▶ What needs to be done:
Your answer should be the records again, unchanged in wording and free of images.

▶ Data extract:
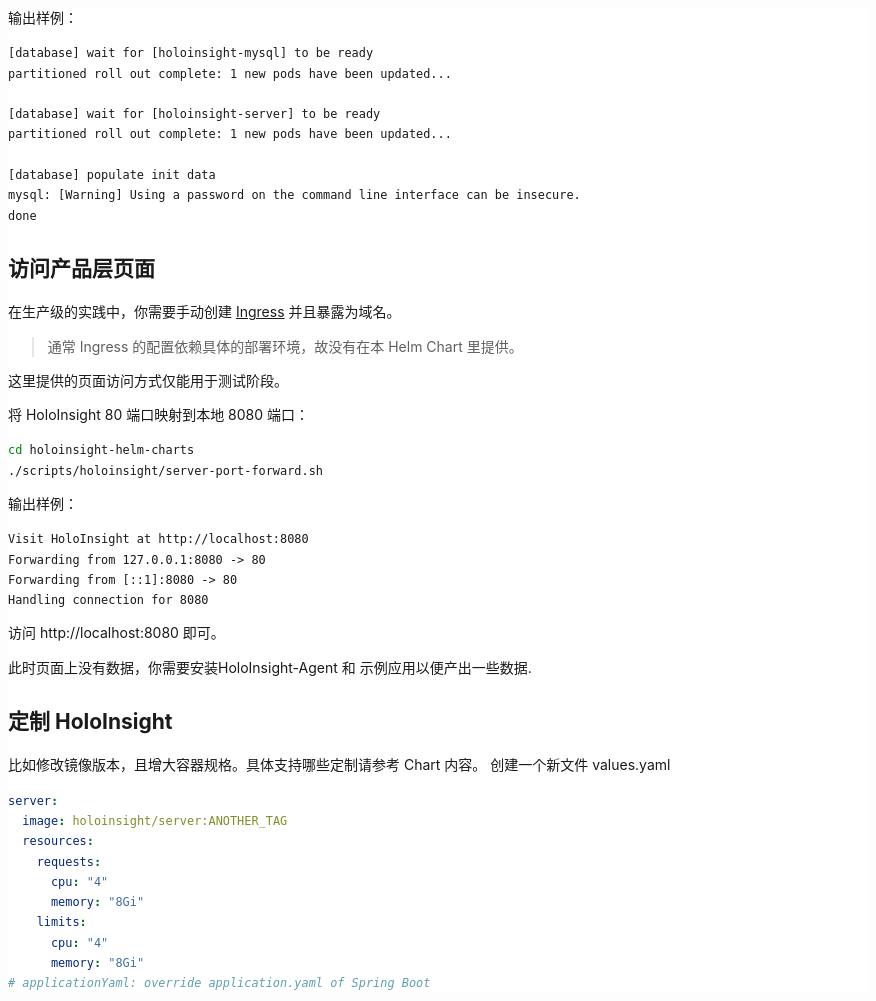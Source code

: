 输出样例：
```text
[database] wait for [holoinsight-mysql] to be ready
partitioned roll out complete: 1 new pods have been updated...

[database] wait for [holoinsight-server] to be ready
partitioned roll out complete: 1 new pods have been updated...

[database] populate init data
mysql: [Warning] Using a password on the command line interface can be insecure.
done
```

## 访问产品层页面
在生产级的实践中，你需要手动创建 [Ingress](https://kubernetes.io/zh-cn/docs/concepts/services-networking/ingress/) 并且暴露为域名。
> 通常 Ingress 的配置依赖具体的部署环境，故没有在本 Helm Chart 里提供。

这里提供的页面访问方式仅能用于测试阶段。

将 HoloInsight 80 端口映射到本地 8080 端口：
```bash
cd holoinsight-helm-charts
./scripts/holoinsight/server-port-forward.sh
```

输出样例：
```text
Visit HoloInsight at http://localhost:8080
Forwarding from 127.0.0.1:8080 -> 80
Forwarding from [::1]:8080 -> 80
Handling connection for 8080
```

访问 http://localhost:8080 即可。

此时页面上没有数据，你需要安装HoloInsight-Agent 和 示例应用以便产出一些数据.

## 定制 HoloInsight
比如修改镜像版本，且增大容器规格。具体支持哪些定制请参考 Chart 内容。
创建一个新文件 values.yaml
```yaml
server:
  image: holoinsight/server:ANOTHER_TAG
  resources:
    requests:
      cpu: "4"
      memory: "8Gi"
    limits:
      cpu: "4"
      memory: "8Gi"
# applicationYaml: override application.yaml of Spring Boot
```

▶ Problem solution:
Source code

: 输出样例：
```text
[database] wait for [holoinsight-mysql] to be ready
partitioned roll out complete: 1 new pods have been updated...

[database] wait for [holoinsight-server] to be ready
partitioned roll out complete: 1 new pods have been updated...

[database] populate init data
mysql: [Warning] Using a password on the command line interface can be insecure.
done
```

## 访问产品层页面
在生产级的实践中，你需要手动创建 [Ingress](https://kubernetes.io/zh-cn/docs/concepts/services-networking/ingress/) 并且暴露为域名。
> 通常 Ingress 的配置依赖具体的部署环境，故没有在本 Helm Chart 里提供。

这里提供的页面访问方式仅能用于测试阶段。

将 HoloInsight 80 端口映射到本地 8080 端口：
```bash
cd holoinsight-helm-charts
./scripts/holoinsight/server-port-forward.sh
```

输出样例：
```text
Visit HoloInsight at http://localhost:8080
Forwarding from 127.0.0.1:8080 -> 80
Forwarding from [::1]:8080 -> 80
Handling connection for 8080
```

访问 http://localhost:8080 即可。

此时页面上没有数据，你需要安装HoloInsight-Agent 和 示例应用以便产出一些数据.

## 定制 HoloInsight
比如修改镜像版本，且增大容器规格。具体支持哪些定制请参考 Chart 内容。
创建一个新文件 values.yaml
```yaml
server:
  image: holoinsight/server:ANOTHER_TAG
  resources:
    requests:
      cpu: "4"
      memory: "8Gi"
    limits:
      cpu: "4"
      memory: "8Gi"
# applicationYaml: override application.yaml of Spring Boot
```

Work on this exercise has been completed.